Rating: 18+ (Mature)
Masterlist
~~*~~*~~*~~
Mild
Do you kiss and tell? Have you told your friends about your…"adventures"?
Ethan: I like to think that's where we set the limit on what we share about our relationship with our friends. So no.
Casey: Agreed... and yet, here we are publicly talking about our sex life... the hypocrisy...
*Laughs*
Casey: I'd say the closest we are to kiss and tell is when my brother guesses some of our "adventures" and he teases us about them... but we like to keep the mystery and we never confirm or deny anything.
My spouse looks the hottest in ____________.
Both, in unison: Naked!
*Laughs*
Ethan: No, for real. Seeing my wife naked every day is a blessing, but she's also the biggest teaser.

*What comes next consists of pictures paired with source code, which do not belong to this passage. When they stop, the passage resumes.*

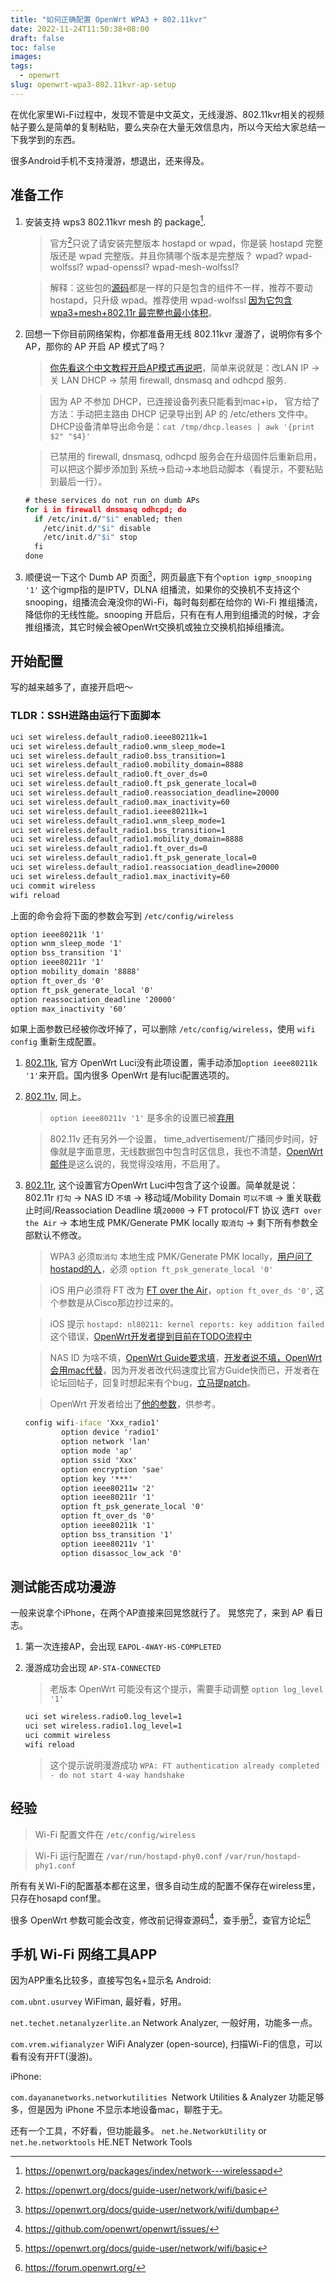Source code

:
 ```yaml
---
title: "如何正确配置 OpenWrt WPA3 + 802.11kvr"
date: 2022-11-24T11:50:38+08:00
draft: false
toc: false
images:
tags: 
  - openwrt
slug: openwrt-wpa3-802.11kvr-ap-setup
---
```


在优化家里Wi-Fi过程中，发现不管是中文英文，无线漫游、802.11kvr相关的视频帖子要么是简单的复制粘贴，要么夹杂在大量无效信息内，所以今天给大家总结一下我学到的东西。

很多Android手机不支持漫游，想退出，还来得及。

## 准备工作

1. 安装支持 wps3 802.11kvr mesh 的 package[^1].
    >  官方[^5]只说了请安装完整版本 hostapd or wpad，你是装 hostapd 完整版还是 wpad 完整版。并且你猜哪个版本是完整版？ wpad? wpad-wolfssl? wpad-openssl? wpad-mesh-wolfssl? 

    > 解释：这些包的[源码](https://github.com/openwrt/openwrt/blob/master/package/network/services/hostapd/Makefile)都是一样的只是包含的组件不一样，推荐不要动 hostapd，只升级 wpad。推荐使用 wpad-wolfssl [因为它包含 wpa3+mesh+802.11r 最完整也最小体积](https://github.com/openwrt/openwrt/commit/49cc712b44c76e99bfb716c06700817692975e05)。
2. 回想一下你目前网络架构，你都准备用无线 802.11kvr 漫游了，说明你有多个AP，那你的 AP 开启 AP 模式了吗？
    > [你先看这个中文教程开启AP模式再说吧](https://openwrt.org/zh/docs/guide-user/network/wifi/dumbap#%E4%BD%BF%E7%94%A8openwrt%E7%9A%84web%E7%95%8C%E9%9D%A2luci%E8%BF%9B%E8%A1%8C%E9%85%8D%E7%BD%AE)，简单来说就是：改LAN IP -> 关 LAN DHCP -> 禁用 firewall, dnsmasq and odhcpd 服务.

    > 因为 AP 不参加 DHCP，已连接设备列表只能看到mac+ip， 官方给了方法：手动把主路由 DHCP 记录导出到 AP 的 /etc/ethers 文件中。DHCP设备清单导出命令是：`cat /tmp/dhcp.leases | awk '{print $2" "$4}'`

    > 已禁用的 firewall, dnsmasq, odhcpd 服务会在升级固件后重新启用，可以把这个脚步添加到 系统->启动->本地启动脚本（看提示，不要粘贴到最后一行）。
    ```cmd
    # these services do not run on dumb APs
    for i in firewall dnsmasq odhcpd; do
      if /etc/init.d/"$i" enabled; then
        /etc/init.d/"$i" disable
        /etc/init.d/"$i" stop
      fi
    done
    ```
3. 顺便说一下这个 Dumb AP 页面[^4]，网页最底下有个`option igmp_snooping '1'` 这个igmp指的是IPTV，DLNA 组播流，如果你的交换机不支持这个 snooping，组播流会淹没你的Wi-Fi，每时每刻都在给你的 Wi-Fi 推组播流，降低你的无线性能。snooping 开启后，只有在有人用到组播流的时候，才会推组播流，其它时候会被OpenWrt交换机或独立交换机掐掉组播流。

## 开始配置

写的越来越多了，直接开启吧～

### TLDR：SSH进路由运行下面脚本
```cmd
uci set wireless.default_radio0.ieee80211k=1
uci set wireless.default_radio0.wnm_sleep_mode=1
uci set wireless.default_radio0.bss_transition=1
uci set wireless.default_radio0.mobility_domain=8888
uci set wireless.default_radio0.ft_over_ds=0
uci set wireless.default_radio0.ft_psk_generate_local=0
uci set wireless.default_radio0.reassociation_deadline=20000
uci set wireless.default_radio0.max_inactivity=60
uci set wireless.default_radio1.ieee80211k=1
uci set wireless.default_radio1.wnm_sleep_mode=1
uci set wireless.default_radio1.bss_transition=1
uci set wireless.default_radio1.mobility_domain=8888
uci set wireless.default_radio1.ft_over_ds=0
uci set wireless.default_radio1.ft_psk_generate_local=0
uci set wireless.default_radio1.reassociation_deadline=20000
uci set wireless.default_radio1.max_inactivity=60
uci commit wireless
wifi reload
```

上面的命令会将下面的参数会写到 `/etc/config/wireless`
```cmd
option ieee80211k '1'
option wnm_sleep_mode '1'
option bss_transition '1'
option ieee80211r '1'
option mobility_domain '8888'
option ft_over_ds '0'
option ft_psk_generate_local '0'
option reassociation_deadline '20000'
option max_inactivity '60'
```
如果上面参数已经被你改坏掉了，可以删除 `/etc/config/wireless`，使用 `wifi config` 重新生成配置。

1. [802.11k](https://openwrt.org/docs/guide-user/network/wifi/basic#neighbor_reports_options_80211k), 官方 OpenWrt Luci没有此项设置，需手动添加`option ieee80211k '1'`来开启。国内很多 OpenWrt 是有luci配置选项的。

2. [802.11v](https://openwrt.org/docs/guide-user/network/wifi/basic#bss_transition_management_frames_options_80211v), 同上。
    > `option ieee80211v '1'` 是多余的设置已被[弃用](https://github.com/openwrt/openwrt/commit/b518f07d4b8ae144453c606c9ec4ecef7d39f968)

    > 802.11v 还有另外一个设置， time_advertisement/广播同步时间，好像就是字面意思，无线数据包中包含时区信息，我也不清楚，[OpenWrt邮件](https://www.mail-archive.com/openwrt-devel@lists.openwrt.org/msg60773.html)是这么说的，我觉得没啥用，不启用了。

3. [802.11r](https://openwrt.org/docs/guide-user/network/wifi/basic#fast_bss_transition_options_80211r), 这个设置官方OpenWrt Luci中包含了这个设置。简单就是说：802.11r `打勾` -> NAS ID `不填` -> 移动域/Mobility Domain `可以不填` -> 重关联截止时间/Reassociation Deadline 填`20000` -> FT protocol/FT 协议 选`FT over the Air` -> 本地生成 PMK/Generate PMK locally `取消勾` -> 剩下所有参数全部默认不修改。
    > WPA3 必须`取消勾` 本地生成 PMK/Generate PMK locally，[用户问了hostapd的人](https://forum.openwrt.org/t/wpa3-with-802-11r-ft-sae-not-working/103583/6)，必须 `option ft_psk_generate_local '0'`

    > iOS 用户必须将 FT 改为 [FT over the Air](https://github.com/openwrt/openwrt/issues/7907)，`option ft_over_ds '0'`, 这个参数是从Cisco那边抄过来的。

    > iOS 提示 `hostapd: nl80211: kernel reports: key addition failed` 这个错误，[OpenWrt开发者提到目前在TODO流程中](https://forum.openwrt.org/t/802-11r-fast-transition-how-to-understand-that-ft-works/110920/61)

    > NAS ID 为啥不填，[OpenWrt Guide要求填](https://openwrt.org/docs/guide-user/network/wifi/basic#fast_bss_transition_options_80211r)，[开发者说不填，OpenWrt会用mac代替](https://forum.openwrt.org/t/802-11r-fast-transition-how-to-understand-that-ft-works/110920/77)，因为开发者改代码速度比官方Guide快而已，开发者在论坛回帖子，回复时想起来有个bug，[立马提patch](https://github.com/openwrt/openwrt/commit/e6df13d0e16dd394ca26a80feeb013234948e875)。

    > OpenWrt 开发者给出了[他的参数](https://forum.openwrt.org/t/802-11r-fast-transition-how-to-understand-that-ft-works/110920/83)，供参考。
    ```cmd
    config wifi-iface 'Xxx_radio1'
            option device 'radio1'
            option network 'lan'
            option mode 'ap'
            option ssid 'Xxx'
            option encryption 'sae'
            option key '***'
            option ieee80211w '2'
            option ieee80211r '1'
            option ft_psk_generate_local '0'
            option ft_over_ds '0'
            option ieee80211k '1'
            option bss_transition '1'
            option ieee80211v '1'
            option disassoc_low_ack '0'
    ```
## 测试能否成功漫游
一般来说拿个iPhone，在两个AP直接来回晃悠就行了。
晃悠完了，来到 AP 看日志。
1. 第一次连接AP，会出现 `EAPOL-4WAY-HS-COMPLETED`
2. 漫游成功会出现 `AP-STA-CONNECTED`

    > 老版本 OpenWrt 可能没有这个提示，需要手动调整 `option log_level '1'`
    ```cmd
    uci set wireless.radio0.log_level=1
    uci set wireless.radio1.log_level=1
    uci commit wireless
    wifi reload
    ```
    > 这个提示说明漫游成功 `WPA: FT authentication already completed - do not start 4-way handshake`
## 经验
> Wi-Fi 配置文件在 `/etc/config/wireless`

> Wi-Fi 运行配置在 `/var/run/hostapd-phy0.conf` `/var/run/hostapd-phy1.conf`

所有有关Wi-Fi的配置基本都在这里，很多自动生成的配置不保存在wireless里，只存在hosapd conf里。

很多 OpenWrt 参数可能会改变，修改前记得查源码[^2]，查手册[^5]，查官方论坛[^3]

## 手机 Wi-Fi 网络工具APP
因为APP重名比较多，直接写包名+显示名
Android: 

  `com.ubnt.usurvey` WiFiman, 最好看，好用。

  `net.techet.netanalyzerlite.an` Network Analyzer, 一般好用，功能多一点。

  `com.vrem.wifianalyzer` WiFi Analyzer (open-source), 扫描Wi-Fi的信息，可以看有没有开FT(漫游)。

iPhone:

`com.dayananetworks.networkutilities `Network Utilities & Analyzer 功能足够多，但是因为 iPhone 不显示本地设备mac，聊胜于无。

还有一个工具，不好看，但功能最多。
`net.he.NetworkUtility` or `net.he.networktools` HE.NET Network Tools

[^1]: https://openwrt.org/packages/index/network---wirelessapd

[^2]: https://github.com/openwrt/openwrt/issues/

[^3]: https://forum.openwrt.org/

[^4]: https://openwrt.org/docs/guide-user/network/wifi/dumbap

[^5]: https://openwrt.org/docs/guide-user/network/wifi/basic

Every time we attend some formal event, she makes her purpose to find the perfect dress to make me feel the luckiest man on the planet...
Casey: ...especially because you're the one taking those clothes off as soon as we get home...
Ethan: Exactly *smirks*
Casey: I have to admit there is something about Ethan when he's wearing his workout clothes... or when he's working out... he's lucky that Bryce and Raf are at the gym with him...
Ethan: How can you say something like that and then say that I'm lucky because Lahela and Aveiro are there with me?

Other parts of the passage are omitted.